In early January I was in Benares -- an auspicious start to the year. One evening my two companions and I engaged a boat to another famous ghat, Dasasvamedh, so that we could watch evening prayers offered to the Ganga. After we had finished admiring the spectacular hour-long prayers from the water, the boatman asked me whether I wanted him to take us further, to Manikarnika. "Most visitors to this city go there," he said, pulling out of a small traffic jam of boats, all of which carried spectators like us. "After dusk you can see the flames more clearly than in the daytime." I pictured the sight in my mind, and then declined his offer. "Take us back to Assi Ghat," I said, referring to the place where we had boarded the boat.
The boatman, a funny and talkative fellow, wanted to know why I did not wish to see Manikarnika with its burning pyres spectacular in the early evening darkness, and its promise of eternal liberation for those being cremated. I reminded him that among most Hindu communities, women are not encouraged to look at a dead body or attend a funeral, even within the immediate family. "Ah yes," he assented, turning the boat around to take us back. "A woman has to be a mother. If she sees death, she will not be able to give birth." I nodded in agreement, and we proceeded into the damp misty air over the water that was strangely warm on a cold January night.
It is indeed an old Hindu belief that those who are responsible for the birth and care of new life ought to be shielded from the realization of our ineluctable mortality. Piety wasn't my real reason for avoiding Manikarnika, though. I am scarcely religious at all in my personal life. The truth is I felt a visceral distaste for the idea of watching bodies burn, relatives mourn the dead, and bones and ashes be carried away by the waters of the holy river. I could not bring myself to crash a stranger's cremation as though it were some kind of sound-and-light show for the entertainment of tourists like me.
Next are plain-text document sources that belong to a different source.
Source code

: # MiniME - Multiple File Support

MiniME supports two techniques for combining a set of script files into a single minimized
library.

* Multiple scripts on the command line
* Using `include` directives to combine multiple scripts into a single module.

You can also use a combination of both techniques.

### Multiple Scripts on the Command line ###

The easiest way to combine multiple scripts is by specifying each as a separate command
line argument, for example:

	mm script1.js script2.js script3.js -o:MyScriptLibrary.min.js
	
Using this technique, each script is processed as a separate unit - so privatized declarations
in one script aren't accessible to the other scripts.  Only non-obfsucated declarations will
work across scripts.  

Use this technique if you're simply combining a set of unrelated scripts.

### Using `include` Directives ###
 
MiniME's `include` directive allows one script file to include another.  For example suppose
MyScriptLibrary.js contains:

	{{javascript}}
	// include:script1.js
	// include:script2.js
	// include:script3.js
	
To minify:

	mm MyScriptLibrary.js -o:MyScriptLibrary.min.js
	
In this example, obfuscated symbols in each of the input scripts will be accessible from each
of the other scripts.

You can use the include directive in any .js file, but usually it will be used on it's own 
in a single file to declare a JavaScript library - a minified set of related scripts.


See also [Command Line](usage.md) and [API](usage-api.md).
There wasn't a dearth of death in Benares; as one walked or drove on its streets, small groups of men bearing the dead on biers kept passing by with little fanfare about the nature of their procession. I saw many more dead bodies in three days in Benares than I had seen in the preceding thirty years. Unlike other Indian cities, this one does not go out of its way to separate and shield the living and the dead from one another. The two categories of bodies form a continuum; life and death remain in conversation with one another.
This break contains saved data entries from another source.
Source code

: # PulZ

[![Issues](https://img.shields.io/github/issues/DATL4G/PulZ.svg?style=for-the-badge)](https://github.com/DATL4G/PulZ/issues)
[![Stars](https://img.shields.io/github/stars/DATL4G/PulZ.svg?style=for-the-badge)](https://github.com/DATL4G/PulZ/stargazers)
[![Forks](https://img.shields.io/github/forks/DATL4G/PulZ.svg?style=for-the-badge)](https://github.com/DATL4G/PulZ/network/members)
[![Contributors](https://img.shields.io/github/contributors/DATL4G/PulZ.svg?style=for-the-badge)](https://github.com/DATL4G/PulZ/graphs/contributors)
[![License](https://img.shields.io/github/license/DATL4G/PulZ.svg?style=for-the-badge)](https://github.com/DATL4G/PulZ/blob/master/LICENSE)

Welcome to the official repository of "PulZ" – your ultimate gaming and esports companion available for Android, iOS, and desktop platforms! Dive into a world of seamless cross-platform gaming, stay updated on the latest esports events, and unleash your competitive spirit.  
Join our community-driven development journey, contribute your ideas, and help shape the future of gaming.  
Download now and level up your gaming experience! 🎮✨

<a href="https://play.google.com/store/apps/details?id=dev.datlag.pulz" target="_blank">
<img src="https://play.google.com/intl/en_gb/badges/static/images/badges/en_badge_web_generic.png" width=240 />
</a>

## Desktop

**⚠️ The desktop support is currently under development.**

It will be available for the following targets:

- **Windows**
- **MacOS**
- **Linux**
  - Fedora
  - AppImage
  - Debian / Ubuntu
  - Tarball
At the Kashi Vishwanath Mandir, a gold-spired temple to Shiva in the heart of Benares, and the very seat and nerve center of the city's spiritual power, one experiences the body not only as utterly vital, but also as inseparable from other bodies. The temple as it stands today was built in the last quarter of the 18th century under the patronage of a queen, Maharani Ahalya Bai Holkar, of Indore. A few decades later, around 1840, two of its domes were covered with gold, thanks to the king of Punjab, Maharaja Ranjit Singh. But it is said that the site itself has been holy for thousands of years.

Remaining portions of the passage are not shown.